Half a millennium ago, in 1530, Syphilis was a beloved literary character created by a gentleman from Verona.
The eminent Italian physician, poet, mathematician, geographer, and astronomer Hieronymus Fracastorius (1478-1553) coined the word syphilis while composing an epic poem called "Syphilis Sive Morbus Gallicus" ("Syphilis, or the French Disease"). Written in Latin, his lyrical verses describe a mythical young shepherd named Syphilus, or Sifilo, who rejected and, hence, insulted the Sun god. In response, the deity strikes Syphilus down with the dreaded malady.
No one quite knows where Fracastorius came up with this name for the unfortunate shepherd but some have hypothesized he borrowed it from Ovid’s Metamorphoses, which features a character named Sipylus, the eldest son of Niobe who lived near Mount Sypilon in Asia Minor; others believe Fracastorius was influenced by Virgil’s Aeneid.

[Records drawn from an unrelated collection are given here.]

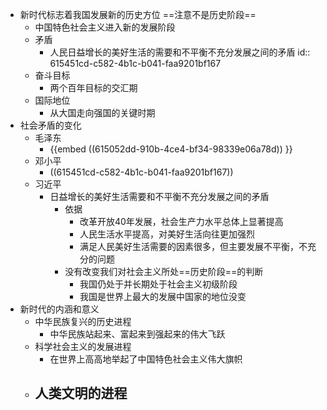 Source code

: - 新时代标志着我国发展新的历史方位 ==注意不是历史阶段==
	- 中国特色社会主义进入新的发展阶段
	- 矛盾
		- 人民日益增长的美好生活的需要和不平衡不充分发展之间的矛盾
		  id:: 615451cd-c582-4b1c-b041-faa9201bf167
	- 奋斗目标
		- 两个百年目标的交汇期
	- 国际地位
		- 从大国走向强国的关键时期
- 社会矛盾的变化
	- 毛泽东
		- {{embed ((615052dd-910b-4ce4-bf34-98339e06a78d)) }}
	- 邓小平
		- ((615451cd-c582-4b1c-b041-faa9201bf167))
	- 习近平
		- 日益增长的美好生活需要和不平衡不充分发展之间的矛盾
			- 依据
				- 改革开放40年发展，社会生产力水平总体上显著提高
				- 人民生活水平提高，对美好生活向往更加强烈
				- 满足人民美好生活需要的因素很多，但主要发展不平衡，不充分的问题
			- 没有改变我们对社会主义所处==历史阶段==的判断
				- 我国仍处于并长期处于社会主义初级阶段
				- 我国是世界上最大的发展中国家的地位没变
- 新时代的内涵和意义
	- 中华民族复兴的历史进程
		- 中华民族站起来、富起来到强起来的伟大飞跃
	- 科学社会主义的发展进程
		- 在世界上高高地举起了中国特色社会主义伟大旗帜
	- 人类文明的进程
		-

But syphilis was much more than myth in both Europe and the Americas, where it appeared with a vengeance beginning in the 1490s. Some historians have argued that Christopher Columbus’s crew imported syphilis from Hispaniola, or Haiti, as they discovered new lands and sexual partners. The infection only amplified in 1494 when King Charles VIII of France, along with an army of mercenaries from Spain and other European countries, attacked the kingdom of Naples. Other scholars, however, insist that syphilis was in Europe long before Columbus’s voyage but was either unrecognized or confused with other diseases, such as leprosy.
Nevertheless, as sexually transmitted diseases are want to do, it spread like wildfire—or, at least, wild behavior. Whatever its origin, there can be no question that by the close of the 15th century, a severe syphilis pandemic stalked Europe, from its most populated cities to its most remote villages.

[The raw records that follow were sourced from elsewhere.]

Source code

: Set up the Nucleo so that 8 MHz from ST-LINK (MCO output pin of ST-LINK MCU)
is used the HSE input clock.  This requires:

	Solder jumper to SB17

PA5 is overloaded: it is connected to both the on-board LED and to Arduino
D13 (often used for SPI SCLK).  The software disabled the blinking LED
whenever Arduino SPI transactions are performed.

Initially, syphilis was referred to as "the Spanish disease," "French pox," or the "Neapolitan evil," depending largely upon those charged with labeling it and those being labeled. Others simply called it the "Great Pox," in distinction to that other contagious scourge, "smallpox." But so popular was Fracastorius’ poem, which remains revered for its accurate descriptions of the disease’s symptoms, natural history, and potential treatments, that the moniker syphilis quickly took hold in describing the infection we now know is caused by a microbe called Treponema pallidum.

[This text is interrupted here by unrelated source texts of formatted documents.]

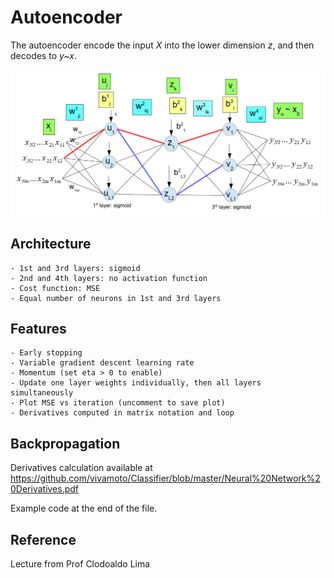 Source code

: # Autoencoder
The autoencoder encode the input *X* into the lower dimension *z*, and then decodes to *y~x*. 

![Autoencoder architecture.](./autoencoder.PNG)


## Architecture
    - 1st and 3rd layers: sigmoid
    - 2nd and 4th layers: no activation function
    - Cost function: MSE
    - Equal number of neurons in 1st and 3rd layers

## Features
    - Early stopping
    - Variable gradient descent learning rate
    - Momentum (set eta > 0 to enable)
    - Update one layer weights individually, then all layers simultaneously
    - Plot MSE vs iteration (uncomment to save plot)
    - Derivatives computed in matrix notation and loop

## Backpropagation
Derivatives calculation available at https://github.com/vivamoto/Classifier/blob/master/Neural%20Network%20Derivatives.pdf

Example code at the end of the file.

## Reference
Lecture from Prof Clodoaldo Lima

What seems most extraordinary about these early cases of syphilis was how seriously ill it made people and the high death rates it incurred during even its early stages. Physicians announced that they were encountering a new and previously unknown condition and by 1500 the medical literature was filled with accounts of its symptoms and clinical course.rn
Still a major public health problem around the globe, modern medicine is armed with the means to successfully treat syphilis. Yet because of its sexually transmitted nature, as late as 1934 syphilis was a word that the Surgeon General of the United States could not even utter on a national radio broadcast. Hopefully by articulating its once unmentionable name on the radio today, as well as discussing its nature and cause, we can look forward to preventing it entirely.